Set down all of the entries below exactly, and omit the pictures.

Stored data entries:
>>>

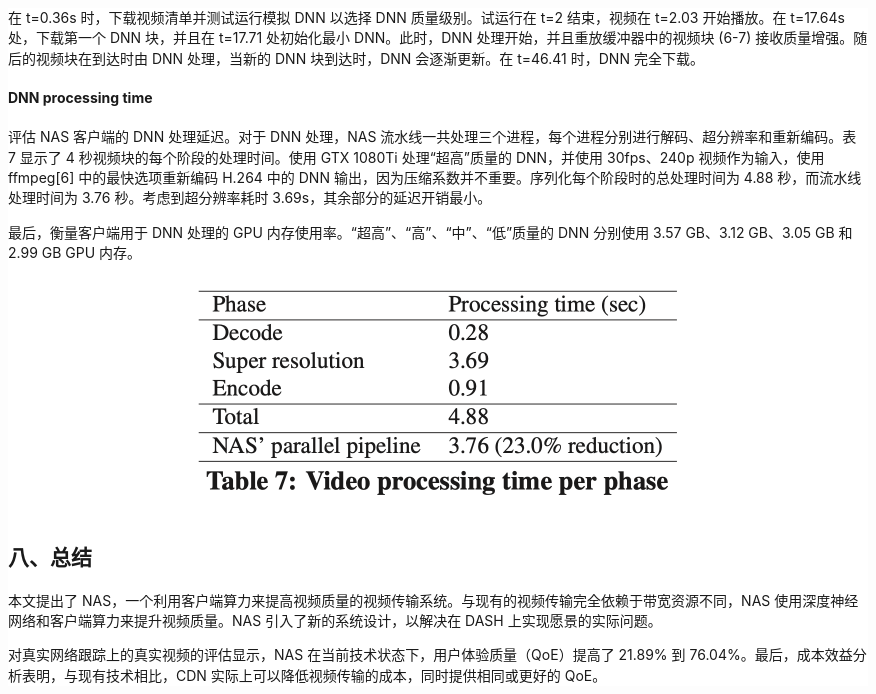 在 t=0.36s 时，下载视频清单并测试运行模拟 DNN 以选择 DNN 质量级别。试运行在 t=2 结束，视频在 t=2.03 开始播放。在 t=17.64s 处，下载第一个 DNN 块，并且在 t=17.71 处初始化最小 DNN。此时，DNN 处理开始，并且重放缓冲器中的视频块 (6-7) 接收质量增强。随后的视频块在到达时由 DNN 处理，当新的 DNN 块到达时，DNN 会逐渐更新。在 t=46.41 时，DNN 完全下载。

#### DNN processing time

评估 NAS 客户端的 DNN 处理延迟。对于 DNN 处理，NAS 流水线一共处理三个进程，每个进程分别进行解码、超分辨率和重新编码。表 7 显示了 4 秒视频块的每个阶段的处理时间。使用 GTX 1080Ti 处理“超高”质量的 DNN，并使用 30fps、240p 视频作为输入，使用 ffmpeg[6] 中的最快选项重新编码 H.264 中的 DNN 输出，因为压缩系数并不重要。序列化每个阶段时的总处理时间为 4.88 秒，而流水线处理时间为 3.76 秒。考虑到超分辨率耗时 3.69s，其余部分的延迟开销最小。

最后，衡量客户端用于 DNN 处理的 GPU 内存使用率。“超高”、“高”、“中”、“低”质量的 DNN 分别使用 3.57 GB、3.12 GB、3.05 GB 和 2.99 GB GPU 内存。

<div align=center><img src="../assets/NAS-2022-03-03-21-16-04.png" alt="NAS-2022-03-03-21-16-04" style="zoom:50%;" /></div>

## 八、总结

本文提出了 NAS，一个利用客户端算力来提高视频质量的视频传输系统。与现有的视频传输完全依赖于带宽资源不同，NAS 使用深度神经网络和客户端算力来提升视频质量。NAS 引入了新的系统设计，以解决在 DASH 上实现愿景的实际问题。

对真实网络跟踪上的真实视频的评估显示，NAS 在当前技术状态下，用户体验质量（QoE）提高了 21.89% 到 76.04%。最后，成本效益分析表明，与现有技术相比，CDN 实际上可以降低视频传输的成本，同时提供相同或更好的 QoE。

<<<

- RESULT OF THE TASK -
 在 t=0.36s 时，下载视频清单并测试运行模拟 DNN 以选择 DNN 质量级别。试运行在 t=2 结束，视频在 t=2.03 开始播放。在 t=17.64s 处，下载第一个 DNN 块，并且在 t=17.71 处初始化最小 DNN。此时，DNN 处理开始，并且重放缓冲器中的视频块 (6-7) 接收质量增强。随后的视频块在到达时由 DNN 处理，当新的 DNN 块到达时，DNN 会逐渐更新。在 t=46.41 时，DNN 完全下载。

#### DNN processing time

评估 NAS 客户端的 DNN 处理延迟。对于 DNN 处理，NAS 流水线一共处理三个进程，每个进程分别进行解码、超分辨率和重新编码。表 7 显示了 4 秒视频块的每个阶段的处理时间。使用 GTX 1080Ti 处理“超高”质量的 DNN，并使用 30fps、240p 视频作为输入，使用 ffmpeg[6] 中的最快选项重新编码 H.264 中的 DNN 输出，因为压缩系数并不重要。序列化每个阶段时的总处理时间为 4.88 秒，而流水线处理时间为 3.76 秒。考虑到超分辨率耗时 3.69s，其余部分的延迟开销最小。

最后，衡量客户端用于 DNN 处理的 GPU 内存使用率。“超高”、“高”、“中”、“低”质量的 DNN 分别使用 3.57 GB、3.12 GB、3.05 GB 和 2.99 GB GPU 内存。

<div align=center><img src="../assets/NAS-2022-03-03-21-16-04.png" alt="NAS-2022-03-03-21-16-04" style="zoom:50%;" /></div>

## 八、总结

本文提出了 NAS，一个利用客户端算力来提高视频质量的视频传输系统。与现有的视频传输完全依赖于带宽资源不同，NAS 使用深度神经网络和客户端算力来提升视频质量。NAS 引入了新的系统设计，以解决在 DASH 上实现愿景的实际问题。

对真实网络跟踪上的真实视频的评估显示，NAS 在当前技术状态下，用户体验质量（QoE）提高了 21.89% 到 76.04%。最后，成本效益分析表明，与现有技术相比，CDN 实际上可以降低视频传输的成本，同时提供相同或更好的 QoE。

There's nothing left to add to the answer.